- **YOUR INSTRUCTIONS**
The records below hold pictures; please leave those out and retype the rest exactly.

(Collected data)
===============

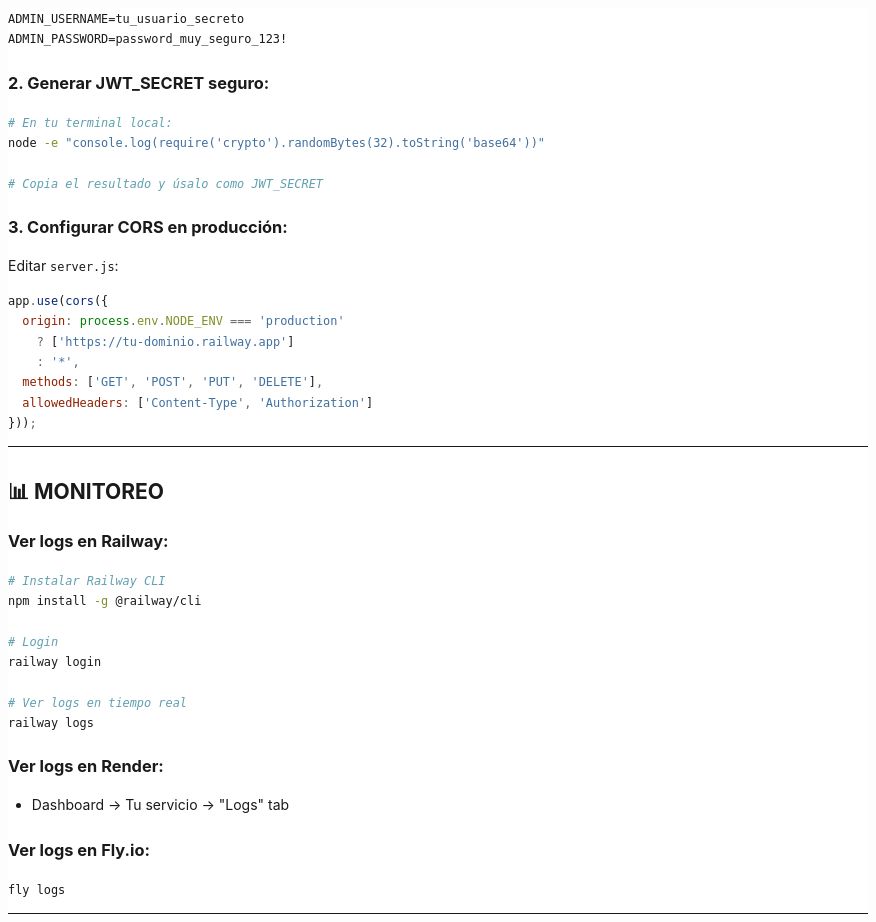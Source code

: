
 ```env
ADMIN_USERNAME=tu_usuario_secreto
ADMIN_PASSWORD=password_muy_seguro_123!
```

### **2. Generar JWT_SECRET seguro:**

```bash
# En tu terminal local:
node -e "console.log(require('crypto').randomBytes(32).toString('base64'))"

# Copia el resultado y úsalo como JWT_SECRET
```

### **3. Configurar CORS en producción:**

Editar `server.js`:

```javascript
app.use(cors({
  origin: process.env.NODE_ENV === 'production' 
    ? ['https://tu-dominio.railway.app'] 
    : '*',
  methods: ['GET', 'POST', 'PUT', 'DELETE'],
  allowedHeaders: ['Content-Type', 'Authorization']
}));
```

---

## 📊 MONITOREO

### **Ver logs en Railway:**

```bash
# Instalar Railway CLI
npm install -g @railway/cli

# Login
railway login

# Ver logs en tiempo real
railway logs
```

### **Ver logs en Render:**

- Dashboard → Tu servicio → "Logs" tab

### **Ver logs en Fly.io:**

```bash
fly logs
```

---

===============

- **THE COMPLETED TASK**
Source code

:
 ```env
ADMIN_USERNAME=tu_usuario_secreto
ADMIN_PASSWORD=password_muy_seguro_123!
```

### **2. Generar JWT_SECRET seguro:**

```bash
# En tu terminal local:
node -e "console.log(require('crypto').randomBytes(32).toString('base64'))"

# Copia el resultado y úsalo como JWT_SECRET
```

### **3. Configurar CORS en producción:**

Editar `server.js`:

```javascript
app.use(cors({
  origin: process.env.NODE_ENV === 'production' 
    ? ['https://tu-dominio.railway.app'] 
    : '*',
  methods: ['GET', 'POST', 'PUT', 'DELETE'],
  allowedHeaders: ['Content-Type', 'Authorization']
}));
```

---

## 📊 MONITOREO

### **Ver logs en Railway:**

```bash
# Instalar Railway CLI
npm install -g @railway/cli

# Login
railway login

# Ver logs en tiempo real
railway logs
```

### **Ver logs en Render:**

- Dashboard → Tu servicio → "Logs" tab

### **Ver logs en Fly.io:**

```bash
fly logs
```

---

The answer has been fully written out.